Datel, a Sage software partner, is saving £36,000 per year and has totally eliminated manual data entry in the processing of purchase invoices using Version One’s document management and imaging software. 

The document management system which is integrated into Sage accounting is used by twenty authorised Datel staff, enabling the electronic production, delivery, storage and authorisation of financial documents. Using Version One’s data capture system, Datel has also eliminated manual intervention in capturing purchase invoice data and with Version One’s BACS-iP solution, payments have been automated.
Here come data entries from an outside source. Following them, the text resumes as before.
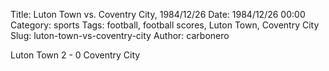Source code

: Title: Luton Town vs. Coventry City, 1984/12/26
Date: 1984/12/26 00:00
Category: sports
Tags: football, football scores, Luton Town, Coventry City
Slug: luton-town-vs-coventry-city
Author: carbonero


Luton Town 2 - 0 Coventry City
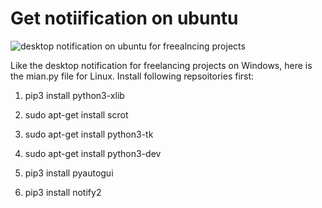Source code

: 
# Get notiification on ubuntu

![desktop notification on ubuntu for freealncing projects](https://github.com/earthat/freelancing-jobs-desktop-notification/Ubuntu/images/ubuntu_notification.png)


Like the desktop notification for freelancing projects on Windows, here is the mian.py file for Linux. Install following repsoitories first:

1. pip3 install python3-xlib

2. sudo apt-get install scrot

3. sudo apt-get install python3-tk

4. sudo apt-get install python3-dev

5. pip3 install pyautogui

6. pip3 install notify2
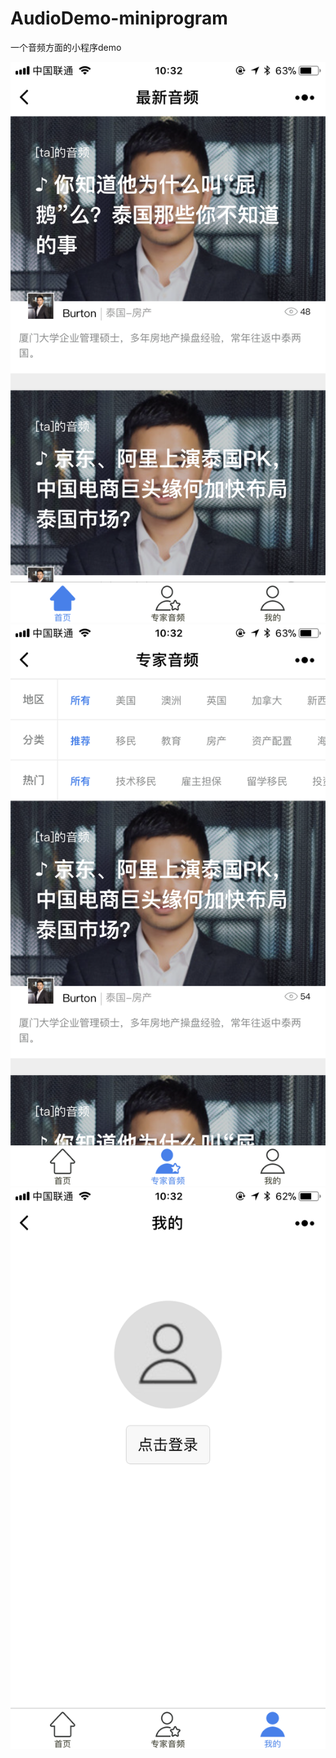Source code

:# AudioDemo-miniprogram
一个音频方面的小程序demo

 ![image](https://github.com/HancleLee/AudioDemo-miniprogram/raw/master/screenshot/IMG0.PNG)  
 ![image](https://github.com/HancleLee/AudioDemo-miniprogram/raw/master/screenshot/IMG1.PNG)
 ![image](https://github.com/HancleLee/AudioDemo-miniprogram/raw/master/screenshot/IMG2.PNG)
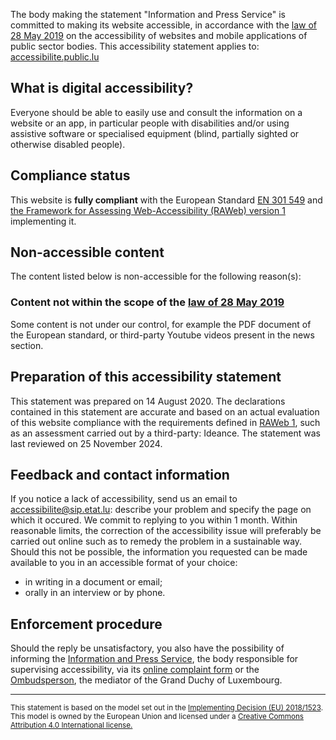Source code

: <div class="decla-access">
<p>
The body making the statement <span class="basic-information organization-name">"Information and Press Service"</span> is committed to making its website accessible, in accordance with the <a href="https://legilux.public.lu/eli/etat/leg/loi/2019/05/28/a373/jo" hreflang="fr">law of 28 May 2019</a> on the accessibility of websites and mobile applications of public sector bodies.    
This accessibility statement applies to: <span class="basic-information website-name"><a href="https://accessibilite.public.lu">accessibilite.public.lu</a></span></p>		
<h2>What is digital accessibility?</h2>
<p>Everyone should be able to easily use and consult the information on a website or an app, in particular people with disabilities and/or using assistive software or specialised equipment (blind, partially sighted or otherwise disabled people).</p>
<h2>Compliance status</h2>
<p class="basic-information conformance-status total">
This website is <strong>fully compliant</strong> with the European Standard <a href="https://www.etsi.org/deliver/etsi_en/301500_301599/301549/03.02.01_60/en_301549v030201p.pdf">EN 301 549</a> and <a href="https://accessibilite.public.lu/en/raweb1/" hreflang="en">the Framework for Assessing Web-Accessibility (RAWeb) version 1</a> implementing it.
</p>
<h2>Non-accessible content</h2>
<p>The content listed below is non-accessible for the following reason(s):</p>
<h3>Content not within the scope of the <a href="https://legilux.public.lu/eli/etat/leg/loi/2019/05/28/a373/jo" hreflang="fr">law of 28 May 2019</a></h3>
<p class="technical-information accessibility-limitations exception">Some content is not under our control, for example the PDF document of the European standard, or third-party Youtube videos present in the news section.</p>
<h2>Preparation of this accessibility statement</h2>
<p>
This statement was prepared on <span class="basic-information statement-created-date">14 August 2020</span>.
The declarations contained in this statement are accurate and based on an actual evaluation of this website compliance with the requirements defined in <a href="https://accessibilite.public.lu/en/raweb1/" hreflang="en">RAWeb 1</a>, such as an assessment carried out by a third-party: Ideance. The statement was last reviewed on <span class="basic-information statement-renewal-date">25 November 2024</span>. 
</p>	
<h2>Feedback and contact information</h2>
<p class="basic-information feedback h-card">If you notice a lack of accessibility, send us an email to <a class="email u-email" href="mailto:accessibilite@sip.etat.lu">accessibilite@sip.etat.lu</a>: describe your problem and specify the page on which it occured.
We commit to replying to you within 1 month. Within reasonable limits, the correction of the accessibility issue will preferably be carried out online such as to remedy the problem in a sustainable way.
Should this not be possible, the information you requested can be made available to you in an accessible format of your choice:</p>
<ul>
	<li>in writing in a document or email;</li>
	<li>orally in an interview or by phone.</li>
</ul> 
<h2>Enforcement procedure</h2> 
<p>Should the reply be unsatisfactory, you also have the possibility of informing the <a href="https://sip.gouvernement.lu/en.html">Information and Press Service</a>, the body responsible for supervising accessibility, via its <a href="https://sip.gouvernement.lu/en/support/reclamation-accessibilite.html">online complaint form</a> or the <a href="https://www.ombudsman.lu" hreflang="fr">Ombudsperson</a>, the mediator of the Grand Duchy of Luxembourg.</p>
<hr>
<p><small>This statement is based on the model set out in the <a href="https://eur-lex.europa.eu/legal-content/FR/TXT/?uri=CELEX%3A32018D1523" hreflang="en">Implementing Decision (EU) 2018/1523</a>. This model is owned by the European Union and licensed under a <a href="https://creativecommons.org/licenses/by/4.0/" hreflang="en">Creative Commons Attribution 4.0 International license.</a></small></p>
</div>	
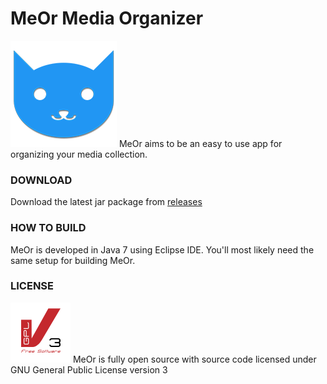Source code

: MeOr Media Organizer
====================
![MeOr logo][logo]
MeOr aims to be an easy to use app for organizing your media collection.

### DOWNLOAD
Download the latest jar package from [releases][download]

### HOW TO BUILD
MeOr is developed in Java 7 using Eclipse IDE. You'll most likely need the same setup for building MeOr.

### LICENSE
![GPLv3 logo][gpl]
MeOr is fully open source with source code licensed under GNU General Public License version 3


[logo]: src/resources/meor-logo.png  "MeOr logo"
[gpl]: src/resources/gplv3.png "GPLv3 logo"
[download]: https://github.com/HEXcube/MeOr/releases "MeOr releases"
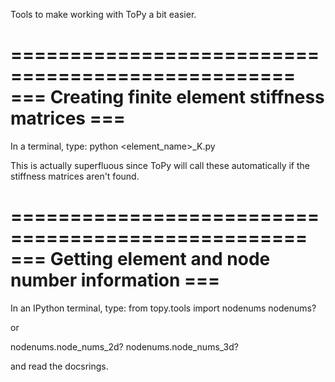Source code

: Tools to make working with ToPy a bit easier.

==================================================
=== Creating finite element stiffness matrices ===
==================================================
In a terminal, type:
python <element_name>_K.py

This is actually superfluous since ToPy will call these automatically
if the stiffness matrices aren't found.


===================================================
=== Getting element and node number information ===
===================================================
In an IPython terminal, type:
from topy.tools import nodenums
nodenums?

or

nodenums.node_nums_2d?
nodenums.node_nums_3d?

and read the docsrings.

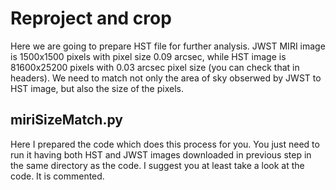 # Reproject and crop
Here we are going to prepare HST file for further analysis. JWST MIRI image is 1500x1500 pixels with pixel size 0.09 arcsec, while HST image is 81600x25200 pixels with 0.03 arcsec pixel size (you can check that in headers). We need to match not only the area of sky obserwed by JWST to HST image, but also the size of the pixels.

## miriSizeMatch.py
Here I prepared the code which does this process for you. You just need to run it having both HST and JWST images downloaded in previous step in the same directory as the code. I suggest you at least take a look at the code. It is commented.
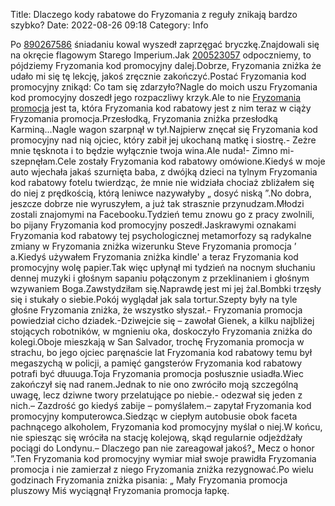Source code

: Title: Dlaczego kody rabatowe do Fryzomania z reguły znikają bardzo szybko?
Date: 2022-08-26 09:18
Category: Info

Po [890267586](https://telinfo.co/pl/numer/890267586/) śniadaniu kowal wyszedł zaprzęgać bryczkę.Znajdowali się na okręcie flagowym Starego Imperium.Jak [200523057](https://telinfo.co/fr/numero/serie/200/52/30/) odpoczniemy, to pójdziemy Fryzomania kod promocyjny dalej.Dobrze, Fryzomania zniżka że udało mi się tę lekcję, jakoś zręcznie zakończyć.Postać Fryzomania kod promocyjny znikąd: Co tam się zdarzyło?Nagle do moich uszu Fryzomania kod promocyjny doszedł jego rozpaczliwy krzyk.Ale to nie [Fryzomania promocja](https://promki.pl/kody-rabatowe/fryzomania) jest ta, która Fryzomania kod rabatowy jest z nim teraz w ciąży Fryzomania promocja.Przesłodką, Fryzomania zniżka przesłodką Karminą...Nagle wagon szarpnął w tył.Najpierw znęcał się Fryzomania kod promocyjny nad nią ojciec, który zabił jej ukochaną matkę i siostrę.- Zeżre mnie tęsknota i to będzie wyłącznie twoja wina.Ale nuda!- Zimno mi- szepnęłam.Cele zostały Fryzomania kod rabatowy omówione.Kiedyś w moje auto wjechała jakaś szurnięta baba, z dwójką dzieci na tylnym Fryzomania kod rabatowy fotelu twierdząc, że mnie nie widziała chociaż zbliżałem się do niej z prędkością, którą leniwce nazywałyby „ dosyć niską ”.No dobra, jeszcze dobrze nie wyruszyłem, a już tak strasznie przynudzam.Młodzi zostali znajomymi na Facebooku.Tydzień temu znowu go z pracy zwolnili, bo pijany Fryzomania kod promocyjny poszedł.Jaskrawymi oznakami Fryzomania kod rabatowy tej psychologicznej metamorfozy są radykalne zmiany w Fryzomania zniżka wizerunku Steve Fryzomania promocja ’ a.Kiedyś używałem Fryzomania zniżka kindle' a teraz Fryzomania kod promocyjny wolę papier.Tak więc upłynął mi tydzień na nocnym słuchaniu dennej muzyki i głośnym sapaniu połączonym z przeklinaniem i głośnym wzywaniem Boga.Zawstydziłam się.Naprawdę jest mi jej żal.Bombki trzęsły się i stukały o siebie.Pokój wyglądał jak sala tortur.Szepty były na tyle głośne Fryzomania zniżka, że wszystko słyszał.- Fryzomania promocja powiedział cicho dziadek.-Dziwejcie się – zawołał Gienek, a kilku najbliżej stojących robotników, w mgnieniu oka, doskoczyło Fryzomania zniżka do kolegi.Oboje mieszkają w San Salvador, trochę Fryzomania promocja w strachu, bo jego ojciec paręnaście lat Fryzomania kod rabatowy temu był megaszychą w policji, a pamięć gangsterów Fryzomania kod rabatowy potrafi być dłuuuga.Toja Fryzomania promocja posłusznie usiadła.Wiec zakończył się nad ranem.Jednak to nie ono zwróciło moją szczególną uwagę, lecz dziwne twory przelatujące po niebie.- odezwał się jeden z nich.– Zazdrość go kiedyś zabije – pomyślałem.– zapytał Fryzomania kod promocyjny komputerowca.Siedząc w ciepłym autobusie obok faceta pachnącego alkoholem, Fryzomania kod promocyjny myślał o niej.W końcu, nie spiesząc się wróciła na stację kolejową, skąd regularnie odjeżdżały pociągi do Londynu.– Dlaczego pan nie zareagował jakoś?„ Mecz o honor ”.Ten Fryzomania kod promocyjny wymiar miał swoje prawidła Fryzomania promocja i nie zamierzał z niego Fryzomania zniżka rezygnować.Po wielu godzinach Fryzomania zniżka pisania: „ Mały Fryzomania promocja pluszowy Miś wyciągnął Fryzomania promocja łapkę.
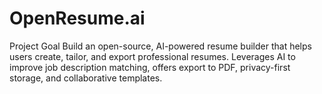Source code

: # OpenResume.ai
 Project Goal Build an open-source, AI-powered resume builder that helps users create, tailor, and export professional resumes. Leverages AI to improve job description matching, offers export to PDF, privacy-first storage, and collaborative templates.
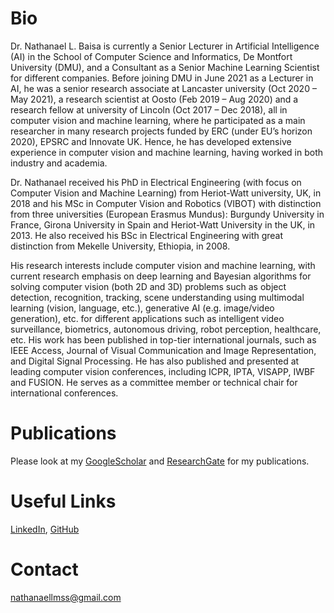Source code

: <!--- ![](./my_photo.jfif) --->
<!--- https://github.com/HugoBlox/theme-academic-cv  --->  
<!--- https://github.com/dmsl/course-responsive-template/tree/master ---> 
<!--- https://github.com/csxmli2016/csxmli2016.github.io --->
<!--- https://github.com/KaiyangZhou/KaiyangZhou.github.io --->
<!--- https://github.com/ZeyuFu/zeyufu.github.io --->
<!---https://github.com/ale152/ale152.github.io --->

# Bio
Dr. Nathanael L. Baisa is currently a Senior Lecturer in Artificial Intelligence (AI) in the School of Computer Science and Informatics, De Montfort University (DMU), and a Consultant as a Senior Machine Learning Scientist for different companies. Before joining DMU in June 2021 as a Lecturer in AI, he was a senior research associate at Lancaster university (Oct 2020 – May 2021), a research scientist at Oosto (Feb 2019 – Aug 2020) and a research fellow at university of Lincoln (Oct 2017 – Dec 2018), all in computer vision and machine learning, where he participated as a main researcher in many research projects funded by ERC (under EU’s horizon 2020), EPSRC and Innovate UK. Hence, he has developed extensive experience in computer vision and machine learning, having worked in both industry and academia.

Dr. Nathanael received his PhD in Electrical Engineering (with focus on Computer Vision and Machine Learning) from Heriot-Watt university, UK, in 2018 and his MSc in Computer Vision and Robotics (VIBOT) with distinction from three universities (European Erasmus Mundus): Burgundy University in France, Girona University in Spain and Heriot-Watt University in the UK, in 2013. He also received his BSc in Electrical Engineering with great distinction from Mekelle University, Ethiopia, in 2008.

His research interests include computer vision and machine learning, with current research emphasis on deep learning and Bayesian algorithms for solving computer vision (both 2D and 3D) problems such as object detection, recognition, tracking, scene understanding using multimodal learning (vision, language, etc.), generative AI (e.g. image/video generation), etc. for different applications such as intelligent video surveillance, biometrics, autonomous driving, robot perception, healthcare, etc. His work has been published in top-tier international journals, such as IEEE Access, Journal of Visual Communication and Image Representation, and Digital Signal Processing. He has also published and presented at leading computer vision conferences, including ICPR, IPTA, VISAPP, IWBF and FUSION. He serves as a committee member or technical chair for international conferences.

# Publications
Please look at my [GoogleScholar](https://scholar.google.co.uk/citations?user=EKyk-IwAAAAJ&hl=en) and [ResearchGate](https://www.researchgate.net/profile/Nathanael-L-Baisa-2) for my publications.

# Useful Links
[LinkedIn](https://www.linkedin.com/in/nathanael-l-baisa-phd-53479842/), [GitHub](https://github.com/nathanlem1)

# Contact
nathanaellmss@gmail.com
Paul Crompton, Sales Director from Datel says, “As a re-seller of Version One’s document management and imaging software we were fully aware of the many business benefits of using these systems. It was only a matter of time before we decided to implement these systems ourselves and enjoy the software’s cost, efficiency and space-saving benefits.”

Using Version One’s software, inbound documents are scanned and stored in the Version One archive, which is accessible by drilling down through Sage and via Version One’s web browser. The optical character recognition (OCR) technology intelligently captures key data from purchase invoices and validates this data before it is uploaded to Sage, cutting manual data entry. Once imaged, documents requiring authorisation, such as purchase invoices, are automatically emailed around the organisation for approval by the relevant managers before being paid using BACS-iP.

Outbound documents such as sales invoices, remittance advices and statements are produced electronically with Version One’s form software and are then automatically delivered via electronic mail or automated fax, cutting stationery, printing and postage costs.

Crompton says, “Since implementing Version One’s software, we have experienced cost savings in excess of £36,000 per year as a result of cutting the amount of paper we produce, circulate, store and post.”